I just filed JENKINS-50504 to describe a bug that I hit a few times a month. In short, when the master's connection to an SSH slave times out and a new connection is opened, jobs still keep running under the old Remoting channel, but their workspaces get handed out to new jobs (because the logic that checks for a workspace being in use doesn't take this case into account), and then both jobs clobber each other and fail.
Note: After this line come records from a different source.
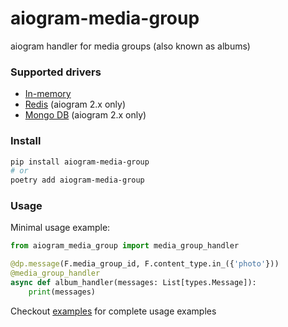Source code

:# aiogram-media-group

aiogram handler for media groups (also known as albums)

### Supported drivers

- [In-memory](aiogram_media_group/storages/memory.py)
- [Redis](aiogram_media_group/storages/redis.py) (aiogram 2.x only)
- [Mongo DB](aiogram_media_group/storages/mongo.py) (aiogram 2.x only)

### Install

```bash
pip install aiogram-media-group
# or
poetry add aiogram-media-group
```

### Usage

Minimal usage example:

```python
from aiogram_media_group import media_group_handler

@dp.message(F.media_group_id, F.content_type.in_({'photo'}))
@media_group_handler
async def album_handler(messages: List[types.Message]):
    print(messages)
```

Checkout [examples](https://github.com/deptyped/aiogram-media-group/blob/main/examples) for complete usage examples
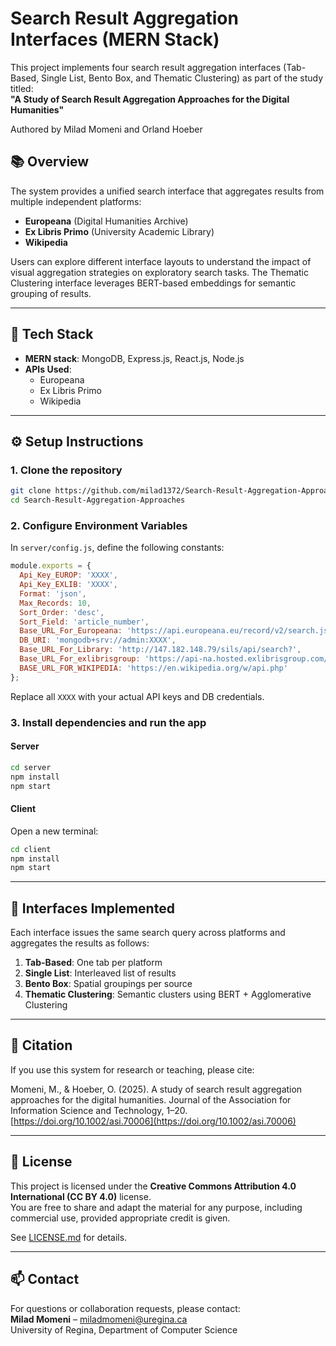 # Search Result Aggregation Interfaces (MERN Stack)

This project implements four search result aggregation interfaces (Tab-Based, Single List, Bento Box, and Thematic Clustering) as part of the study titled:  
**"A Study of Search Result Aggregation Approaches for the Digital Humanities"** 
 
Authored by Milad Momeni and Orland Hoeber  


## 📚 Overview

The system provides a unified search interface that aggregates results from multiple independent platforms:
- **Europeana** (Digital Humanities Archive)
- **Ex Libris Primo** (University Academic Library)
- **Wikipedia**

Users can explore different interface layouts to understand the impact of visual aggregation strategies on exploratory search tasks. The Thematic Clustering interface leverages BERT-based embeddings for semantic grouping of results.

---

## 🧰 Tech Stack

- **MERN stack**: MongoDB, Express.js, React.js, Node.js
- **APIs Used**:
  - Europeana
  - Ex Libris Primo
  - Wikipedia

---

## ⚙️ Setup Instructions

### 1. Clone the repository

```bash
git clone https://github.com/milad1372/Search-Result-Aggregation-Approaches.git
cd Search-Result-Aggregation-Approaches
```

### 2. Configure Environment Variables

In `server/config.js`, define the following constants:

```js
module.exports = {
  Api_Key_EUROP: 'XXXX',
  Api_Key_EXLIB: 'XXXX',
  Format: 'json',
  Max_Records: 10,
  Sort_Order: 'desc',
  Sort_Field: 'article_number',
  Base_URL_For_Europeana: 'https://api.europeana.eu/record/v2/search.json?',
  DB_URI: 'mongodb+srv://admin:XXXX',
  Base_URL_For_Library: 'http://147.182.148.79/sils/api/search?',
  Base_URL_For_exlibrisgroup: 'https://api-na.hosted.exlibrisgroup.com/primo/v1/search?XXXX',
  BASE_URL_FOR_WIKIPEDIA: 'https://en.wikipedia.org/w/api.php'
};
```

Replace all `XXXX` with your actual API keys and DB credentials.

### 3. Install dependencies and run the app

#### Server

```bash
cd server
npm install
npm start
```

#### Client

Open a new terminal:

```bash
cd client
npm install
npm start
```

---

## 🧪 Interfaces Implemented

Each interface issues the same search query across platforms and aggregates the results as follows:

1. **Tab-Based**: One tab per platform
2. **Single List**: Interleaved list of results
3. **Bento Box**: Spatial groupings per source
4. **Thematic Clustering**: Semantic clusters using BERT + Agglomerative Clustering

---

## 📝 Citation

If you use this system for research or teaching, please cite:

Momeni, M., & Hoeber, O. (2025). A study of search result aggregation approaches for the digital humanities. Journal of the Association for Information Science and Technology, 1–20. [https://doi.org/10.1002/asi.70006](https://doi.org/10.1002/asi.70006)

---

## 📎 License

This project is licensed under the **Creative Commons Attribution 4.0 International (CC BY 4.0)** license.  
You are free to share and adapt the material for any purpose, including commercial use, provided appropriate credit is given.

See [LICENSE.md](LICENSE.md) for details.

---

## 📫 Contact

For questions or collaboration requests, please contact:  
**Milad Momeni** – miladmomeni@uregina.ca  
University of Regina, Department of Computer Science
I have written a detailed evaluation of the issue in the bug. The cause of the problem is that WorkspaceList#inUse is a Map<FilePath, Entry> and FilePath#equals checks that the channels are the same to consider a given FilePath equal to another one. In my case, the channel reference of the proposed workspace is a new channel (because the node reconnected), while the entry in inUse references the old channel (because the job is still running under the old channel). As a result, the workspace is not considered to be in use and is handed out to a new job.

Since this bug impacts me at least twice a month and takes down a large percentage of my Jenkins jobs, I would like to try and contribute a fix. However, I need help designing a solution. I can think of two ugly solutions:

1. When a node reconnects due to an I/O error, update the entries in WorkspaceList#inUse to reference the new channel in the key to the map. This would fix the bug. However, it seems ugly to use the new channel in the "in use" map, because the job is still technically running under the old channel.

2. Maintain a list of all channels that a given node has ever had open (including channels that got closed due to timeout). Then, when checking for a workspace being in use, construct a proposed FilePath for each one of those channels, and fail if any of them has an entry in the "in use" map. This design concerns me because of the potential for this list of old channels to grow in size without bound.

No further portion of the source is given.